Valentin Inzko has set jail terms for anyone who ‘publicly condones, denies, grossly trivialises or tries to justify’ the genocide in Srebrenica or war crimes committed in Bosnia.
The killings of more than 8,000 Bosniaks by Bosnian Serb forces in Srebrenica was declared a genocide by the International Court of Justice and the International Criminal Court for Former Yugoslavia. But Bosnian Serb officials and neighbouring Serbia have refused to accept this.
Inzko set the jail terms for anyone who “publicly condones, denies, grossly trivialises or tries to justify” the genocide or war crimes committed during Bosnia’s 1992-95 international armed conflict.
“Genocide in Srebrenica, war crimes and crimes against humanity … must not be forgotten or denied,” his decree read.
As the top international body overseeing the implementation of the peace agreement that ended Bosnia’s war, the OHR has the authority to impose decisions or dismiss officials who undermine the post-war ethnic balance and reconciliation efforts between the Bosniaks, who are mostly Muslim, Bosnia’s Serbs and Croats.
‘Serbs must never accept this’
Hailed by Bosniak politicians and the relatives of the victims, Inzko’s decision was swiftly rejected by Bosnian Serb leader Milorad Dodik, who is a member of the Bosnia multi-ethnic presidency and the top politician in the Serb-run entity called Republika Srpska.
Dodik threatened to launch a process of “dissolution” of Bosnia, the Klix news portal reported.
“Republika Srpska rejects this, genocide did not happen, Serbs must never accept this,” he said.
Dodik has repeatedly criticised the OHR and the West as biased against Serbs in Bosnia.
A resolution put forward by Serb allies Russia and China that would have immediately stripped the powers of the OHR in Bosnia was rejected by the UN Security Council on Thursday.
The decree also envisages jail terms for the “recognition… (and giving of) mementos, or any privileges” to convicted war criminals.

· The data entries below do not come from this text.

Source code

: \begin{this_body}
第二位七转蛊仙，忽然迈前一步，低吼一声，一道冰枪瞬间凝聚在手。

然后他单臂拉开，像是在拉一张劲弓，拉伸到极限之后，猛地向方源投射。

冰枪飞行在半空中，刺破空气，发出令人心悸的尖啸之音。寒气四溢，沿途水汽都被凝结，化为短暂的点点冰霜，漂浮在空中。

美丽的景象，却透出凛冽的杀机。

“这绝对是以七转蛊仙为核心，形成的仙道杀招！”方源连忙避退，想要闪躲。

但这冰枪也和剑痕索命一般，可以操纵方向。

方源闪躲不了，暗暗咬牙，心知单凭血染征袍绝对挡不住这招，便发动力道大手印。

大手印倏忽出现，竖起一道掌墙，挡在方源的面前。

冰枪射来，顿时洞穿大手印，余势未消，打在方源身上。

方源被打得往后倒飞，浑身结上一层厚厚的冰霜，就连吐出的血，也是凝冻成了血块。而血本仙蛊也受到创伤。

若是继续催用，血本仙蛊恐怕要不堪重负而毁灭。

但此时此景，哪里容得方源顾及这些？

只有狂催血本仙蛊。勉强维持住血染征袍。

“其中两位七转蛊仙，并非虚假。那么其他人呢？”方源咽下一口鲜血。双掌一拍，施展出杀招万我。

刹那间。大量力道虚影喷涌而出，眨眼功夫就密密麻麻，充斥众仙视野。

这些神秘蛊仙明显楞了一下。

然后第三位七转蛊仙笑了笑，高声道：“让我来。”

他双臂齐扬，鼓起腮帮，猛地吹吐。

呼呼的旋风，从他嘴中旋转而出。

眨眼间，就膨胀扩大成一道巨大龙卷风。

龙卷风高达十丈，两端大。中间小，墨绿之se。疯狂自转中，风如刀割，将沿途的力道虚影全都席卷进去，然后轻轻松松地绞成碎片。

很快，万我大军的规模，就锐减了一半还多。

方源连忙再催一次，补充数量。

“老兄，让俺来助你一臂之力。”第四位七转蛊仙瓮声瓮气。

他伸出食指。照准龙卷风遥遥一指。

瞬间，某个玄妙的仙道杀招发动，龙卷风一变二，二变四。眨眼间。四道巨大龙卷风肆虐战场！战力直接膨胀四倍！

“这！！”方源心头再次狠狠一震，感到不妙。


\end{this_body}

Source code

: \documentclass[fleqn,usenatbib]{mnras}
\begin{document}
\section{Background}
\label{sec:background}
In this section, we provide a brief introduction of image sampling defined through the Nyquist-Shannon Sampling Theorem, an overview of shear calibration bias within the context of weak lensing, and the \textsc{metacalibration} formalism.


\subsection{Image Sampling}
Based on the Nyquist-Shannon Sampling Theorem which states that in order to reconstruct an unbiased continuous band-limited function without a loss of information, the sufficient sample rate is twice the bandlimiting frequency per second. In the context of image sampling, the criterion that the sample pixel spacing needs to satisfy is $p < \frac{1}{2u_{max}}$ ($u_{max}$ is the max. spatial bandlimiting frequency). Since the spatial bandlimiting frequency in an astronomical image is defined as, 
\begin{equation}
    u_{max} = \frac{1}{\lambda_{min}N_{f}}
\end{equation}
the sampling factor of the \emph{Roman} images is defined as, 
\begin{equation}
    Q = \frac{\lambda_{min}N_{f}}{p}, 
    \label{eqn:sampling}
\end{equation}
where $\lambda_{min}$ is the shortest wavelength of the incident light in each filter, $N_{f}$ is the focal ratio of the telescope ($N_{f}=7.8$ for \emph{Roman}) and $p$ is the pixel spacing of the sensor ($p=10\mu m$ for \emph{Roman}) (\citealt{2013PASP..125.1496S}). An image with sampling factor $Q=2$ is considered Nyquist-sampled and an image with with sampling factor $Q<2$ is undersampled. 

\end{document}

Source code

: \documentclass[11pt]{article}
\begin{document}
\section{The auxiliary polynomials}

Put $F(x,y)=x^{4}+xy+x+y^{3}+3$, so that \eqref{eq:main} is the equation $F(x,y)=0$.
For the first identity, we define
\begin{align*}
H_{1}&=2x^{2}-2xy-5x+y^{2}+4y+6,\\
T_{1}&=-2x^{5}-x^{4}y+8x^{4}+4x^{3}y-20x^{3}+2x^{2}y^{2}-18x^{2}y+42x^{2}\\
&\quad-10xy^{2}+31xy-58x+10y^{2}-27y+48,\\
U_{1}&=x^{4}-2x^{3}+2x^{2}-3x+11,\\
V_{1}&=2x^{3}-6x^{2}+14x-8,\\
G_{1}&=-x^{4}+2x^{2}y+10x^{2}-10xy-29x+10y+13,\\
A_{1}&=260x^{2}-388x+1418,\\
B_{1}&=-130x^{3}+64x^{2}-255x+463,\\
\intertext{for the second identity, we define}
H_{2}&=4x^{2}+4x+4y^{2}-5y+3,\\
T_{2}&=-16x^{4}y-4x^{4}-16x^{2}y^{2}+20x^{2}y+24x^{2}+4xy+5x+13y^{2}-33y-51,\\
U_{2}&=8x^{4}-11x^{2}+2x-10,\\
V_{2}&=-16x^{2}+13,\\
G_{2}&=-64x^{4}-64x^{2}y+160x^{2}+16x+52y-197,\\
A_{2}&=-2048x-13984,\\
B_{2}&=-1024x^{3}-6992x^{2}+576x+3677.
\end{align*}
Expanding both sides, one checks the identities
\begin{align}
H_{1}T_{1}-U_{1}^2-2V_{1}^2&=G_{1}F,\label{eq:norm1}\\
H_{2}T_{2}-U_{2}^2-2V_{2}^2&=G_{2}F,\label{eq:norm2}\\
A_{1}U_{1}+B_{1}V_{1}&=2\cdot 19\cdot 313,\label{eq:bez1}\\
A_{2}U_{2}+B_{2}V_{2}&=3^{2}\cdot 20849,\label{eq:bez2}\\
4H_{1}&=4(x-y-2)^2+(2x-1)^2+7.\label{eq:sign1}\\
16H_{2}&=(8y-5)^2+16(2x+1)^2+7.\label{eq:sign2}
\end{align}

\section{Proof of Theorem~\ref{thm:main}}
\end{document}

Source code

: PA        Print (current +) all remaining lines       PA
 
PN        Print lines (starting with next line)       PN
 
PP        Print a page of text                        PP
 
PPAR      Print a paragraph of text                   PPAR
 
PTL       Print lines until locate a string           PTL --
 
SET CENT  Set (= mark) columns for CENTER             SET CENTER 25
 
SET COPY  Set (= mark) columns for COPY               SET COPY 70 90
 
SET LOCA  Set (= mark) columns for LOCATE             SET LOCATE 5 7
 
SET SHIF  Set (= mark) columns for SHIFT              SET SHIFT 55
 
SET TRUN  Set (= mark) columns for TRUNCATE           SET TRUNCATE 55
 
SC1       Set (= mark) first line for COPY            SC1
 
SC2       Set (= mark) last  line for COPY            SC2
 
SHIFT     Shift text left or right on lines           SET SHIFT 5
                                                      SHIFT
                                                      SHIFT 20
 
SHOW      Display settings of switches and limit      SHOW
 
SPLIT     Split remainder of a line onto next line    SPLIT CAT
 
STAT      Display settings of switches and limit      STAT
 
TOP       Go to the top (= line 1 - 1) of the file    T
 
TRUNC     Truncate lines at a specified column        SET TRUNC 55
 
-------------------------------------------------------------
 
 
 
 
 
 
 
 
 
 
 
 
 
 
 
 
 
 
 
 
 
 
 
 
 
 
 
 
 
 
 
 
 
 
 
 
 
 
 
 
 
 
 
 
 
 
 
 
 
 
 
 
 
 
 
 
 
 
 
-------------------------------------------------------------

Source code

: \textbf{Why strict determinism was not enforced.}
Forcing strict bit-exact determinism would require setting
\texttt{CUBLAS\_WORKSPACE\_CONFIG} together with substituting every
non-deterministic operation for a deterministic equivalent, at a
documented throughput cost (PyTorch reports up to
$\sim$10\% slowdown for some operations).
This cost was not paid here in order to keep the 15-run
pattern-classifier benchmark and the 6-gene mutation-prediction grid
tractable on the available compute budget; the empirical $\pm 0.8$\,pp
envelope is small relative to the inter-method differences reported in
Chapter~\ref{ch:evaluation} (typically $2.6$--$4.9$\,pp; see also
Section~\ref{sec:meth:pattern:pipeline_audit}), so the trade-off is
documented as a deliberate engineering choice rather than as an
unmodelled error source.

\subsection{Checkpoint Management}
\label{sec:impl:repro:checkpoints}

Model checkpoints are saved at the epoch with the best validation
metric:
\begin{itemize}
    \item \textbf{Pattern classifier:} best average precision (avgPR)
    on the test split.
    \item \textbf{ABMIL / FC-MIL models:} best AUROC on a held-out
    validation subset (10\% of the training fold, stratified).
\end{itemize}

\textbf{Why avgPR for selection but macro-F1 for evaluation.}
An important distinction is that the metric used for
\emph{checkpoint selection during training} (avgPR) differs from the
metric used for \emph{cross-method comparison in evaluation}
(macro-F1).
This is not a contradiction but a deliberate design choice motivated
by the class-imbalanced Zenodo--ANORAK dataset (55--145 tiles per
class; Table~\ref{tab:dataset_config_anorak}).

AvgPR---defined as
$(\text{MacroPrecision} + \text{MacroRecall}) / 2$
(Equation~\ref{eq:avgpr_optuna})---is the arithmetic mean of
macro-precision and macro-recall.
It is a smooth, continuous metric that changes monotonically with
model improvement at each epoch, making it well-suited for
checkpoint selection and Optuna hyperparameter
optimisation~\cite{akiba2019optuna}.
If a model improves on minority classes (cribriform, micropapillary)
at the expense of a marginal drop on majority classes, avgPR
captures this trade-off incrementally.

The genocide in Srebrenica happened after Bosnian Serbs took control over the eastern enclave in July 1995. They executed Bosniak men and boys and dumped their remains into mass graves which were later dug out and reburied – often numerous times – to cover the crime. The victims’ remains are still being unearthed and identified.
Both Bosnian Serbs and Serbia, which backed the Bosnian Serbs during the war, have called the massacre a crime, refusing to acknowledge it was genocide.
Bosnian Serbs also have honoured their wartime leader Radovan Karadzic and military commander Ratko Mladic as heroes, although both have been convicted of genocide and sentenced to life imprisonment by a Hague-based tribunal.
Murals featuring Mladic and Karadzic can be seen in many towns in Republika Srpska.
‘A starting point’
The US Embassy in Bosnia said Friday that “genocide denial and war criminal glorification are unacceptable and undermine the mutual trust,” noting that Inzko’s move presents “a starting point for more concrete debate and steps by local actors when it comes to practical implementation”.
“We must underscore that the genocide at Srebrenica is not a matter of debate, but of historical fact,” the statement said.
“It is time to truly turn to a future based on peace and mutual trust.”
Kada Hotic, from the Mothers of Srebrenica group gathering relatives of the victims, said such a law should have been brought earlier.
“I welcome the decision anyway,” she said. “Without acceptance there is no forgiveness and I will not forgive until someone pleads for forgiveness.”
In Sarajevo, the Bosnian capital, the prosecutor’s office said they will monitor any statements by individuals or groups and act in accordance with the new amendments.
Inzko, an Austrian diplomat, is leaving his post on August 1 following his resignation in May after 12 years in office. He will be succeeded by Christian Schmidt of Germany.